Edge Of The Cedars State Park
Approximately 310 miles southeast of Salt Lake City in Blanding.
While the park itself does not provide lodging, RV and tent camping, cabins and hotels are located in Blanding.
The Edge of the Cedars museum houses the largest collection of Ancestral Puebloan (Anasazi) pottery in the Four Corners area.
Edge of the Cedars Pueblo, a village inhabited by the ancestors of contemporary Puebloan peoples from AD 825 to 1125, is still visible. The kiva (an ancient ceremonial room) and some other structures have been restored and can be viewed behind the museum.
Where to eat:
Patio Drive In, located in Blanding. Eat here for good old-fashioned drive-in food.
Red Fleet State Park
Approximately 188 miles east of Salt Lake City near Vernal.
Tent and RV camping are permitted. Day-use facilities are also available.
This park is located in the heart of Dinosaurland—many dinosaur tracks can be seen preserved in sandstone around the park.
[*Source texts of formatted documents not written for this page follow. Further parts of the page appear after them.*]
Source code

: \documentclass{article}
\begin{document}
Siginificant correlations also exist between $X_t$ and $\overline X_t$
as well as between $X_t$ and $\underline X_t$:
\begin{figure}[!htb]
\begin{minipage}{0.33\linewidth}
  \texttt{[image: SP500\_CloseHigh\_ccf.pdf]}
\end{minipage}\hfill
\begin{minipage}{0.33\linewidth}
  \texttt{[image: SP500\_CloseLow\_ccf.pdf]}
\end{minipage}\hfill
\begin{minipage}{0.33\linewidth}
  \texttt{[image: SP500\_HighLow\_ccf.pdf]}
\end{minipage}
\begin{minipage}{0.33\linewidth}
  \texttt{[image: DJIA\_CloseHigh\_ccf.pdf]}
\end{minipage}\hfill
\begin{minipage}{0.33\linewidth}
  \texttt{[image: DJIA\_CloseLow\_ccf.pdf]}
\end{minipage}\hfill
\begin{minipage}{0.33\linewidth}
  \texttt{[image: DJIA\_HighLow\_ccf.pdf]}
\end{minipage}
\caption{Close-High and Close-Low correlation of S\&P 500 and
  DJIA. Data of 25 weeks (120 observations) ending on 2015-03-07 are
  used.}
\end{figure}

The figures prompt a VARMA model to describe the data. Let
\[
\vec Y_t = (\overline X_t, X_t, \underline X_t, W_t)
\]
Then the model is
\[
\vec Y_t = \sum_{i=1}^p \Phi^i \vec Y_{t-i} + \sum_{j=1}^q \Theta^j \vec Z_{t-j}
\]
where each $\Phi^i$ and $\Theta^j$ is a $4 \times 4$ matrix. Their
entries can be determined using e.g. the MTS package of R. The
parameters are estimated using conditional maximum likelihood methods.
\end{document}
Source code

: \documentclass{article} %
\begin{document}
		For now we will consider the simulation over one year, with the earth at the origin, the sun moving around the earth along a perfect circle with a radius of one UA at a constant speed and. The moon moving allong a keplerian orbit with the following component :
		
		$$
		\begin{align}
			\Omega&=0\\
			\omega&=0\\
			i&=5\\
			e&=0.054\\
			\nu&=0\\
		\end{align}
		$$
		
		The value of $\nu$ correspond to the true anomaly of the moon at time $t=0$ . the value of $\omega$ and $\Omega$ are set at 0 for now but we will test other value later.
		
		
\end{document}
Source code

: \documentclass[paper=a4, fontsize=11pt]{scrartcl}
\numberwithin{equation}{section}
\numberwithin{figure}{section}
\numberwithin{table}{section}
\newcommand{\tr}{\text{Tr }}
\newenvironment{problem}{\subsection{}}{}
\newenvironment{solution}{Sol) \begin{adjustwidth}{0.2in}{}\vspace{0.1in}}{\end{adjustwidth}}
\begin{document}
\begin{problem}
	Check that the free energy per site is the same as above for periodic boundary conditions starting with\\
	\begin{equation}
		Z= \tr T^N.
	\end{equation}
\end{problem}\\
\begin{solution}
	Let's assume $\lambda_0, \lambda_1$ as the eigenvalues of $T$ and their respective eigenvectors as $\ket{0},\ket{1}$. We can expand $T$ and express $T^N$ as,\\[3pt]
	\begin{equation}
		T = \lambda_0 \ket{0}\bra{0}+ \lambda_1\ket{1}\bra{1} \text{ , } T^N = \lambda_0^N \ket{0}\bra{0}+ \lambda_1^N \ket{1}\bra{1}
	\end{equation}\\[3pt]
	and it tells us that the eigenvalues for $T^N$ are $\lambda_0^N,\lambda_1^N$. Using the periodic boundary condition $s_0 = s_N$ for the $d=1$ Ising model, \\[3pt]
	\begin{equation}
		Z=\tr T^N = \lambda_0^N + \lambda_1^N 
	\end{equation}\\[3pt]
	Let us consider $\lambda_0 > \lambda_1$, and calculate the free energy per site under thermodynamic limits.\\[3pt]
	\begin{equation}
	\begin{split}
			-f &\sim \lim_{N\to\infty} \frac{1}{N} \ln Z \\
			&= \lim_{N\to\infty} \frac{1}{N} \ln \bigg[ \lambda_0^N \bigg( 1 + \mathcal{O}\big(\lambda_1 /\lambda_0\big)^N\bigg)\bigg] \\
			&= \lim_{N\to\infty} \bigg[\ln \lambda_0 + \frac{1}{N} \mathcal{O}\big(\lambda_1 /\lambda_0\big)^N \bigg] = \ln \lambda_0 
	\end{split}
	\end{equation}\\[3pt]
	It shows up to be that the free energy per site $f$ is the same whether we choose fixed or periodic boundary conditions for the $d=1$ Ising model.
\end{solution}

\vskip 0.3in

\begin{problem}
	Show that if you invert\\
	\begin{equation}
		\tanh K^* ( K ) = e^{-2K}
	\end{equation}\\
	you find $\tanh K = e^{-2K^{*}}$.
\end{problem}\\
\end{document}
Red Fleet Reservoir provides excellent paddle boarding conditions. In fact, the park hosts an annual Red Fleet Paddle Festival every June where people can bring their own paddle boards or try one provided by several vendors. This year’s festival takes place June 20 and 21.
Where to eat:
Tacos El Gordo in Vernal. Housed in a former gas station with a food truck out front, it’s not the fanciest restaurant around, but Tacos El Gordo is known to serve up delicious and authentic Mexican food.
Kodachrome Basin State Park
Approximately 300 miles south of Salt Lake City near Cannonville.
Tent and RV camping is permitted. Cabins and day-use facilities are also available.
The color found at this state park prompted the National Geographic Society in 1949, with consent from Kodak Film Corp., to name the park Kodachrome after the popular color film.
The Grosvenor Arch is an intricate double arch, located 10 miles southeast of the park.
Nearly 70 monolithic spires, ranging from six to 170 feet in height, jut up from the valley floor or protrude from the sandstone rocks that surround the campground, making the park a popular location for photographers.
Where to eat:
Foster’s Family Steak House. Approximately 20 miles from Kodachrome, the eatery is worth the drive for great food, great service and delicious steaks, prime rib and fish.
Wasatch Mountain State Park
Approximately 50 miles southeast of Salt Lake City near Midway.
There are six campgrounds where both tent and RV camping are permitted.
Cabins and day-use facilities are also available.
The park offers two historic areas: Tate Barn and Huber Grove. Tours are held on the weekends at Huber Grove, which features the Huber Farmhouse and Creamery.
The park was a host of the 2002 Olympic Winter Games. The venue remains open to the public year-round with a variety of activities and events, such as cross-country skiing, tubing, sheepdog competitions and in-line skating facilities.
This state park also offers two very popular golf complexes, Wasatch Mountain and Soldier Hollow.
Where to eat:
Soldier Hollow Grill. Located at Soldier Hollow Golf Course, the grill specializes in hamburgers and fries that are ground and cut fresh on site.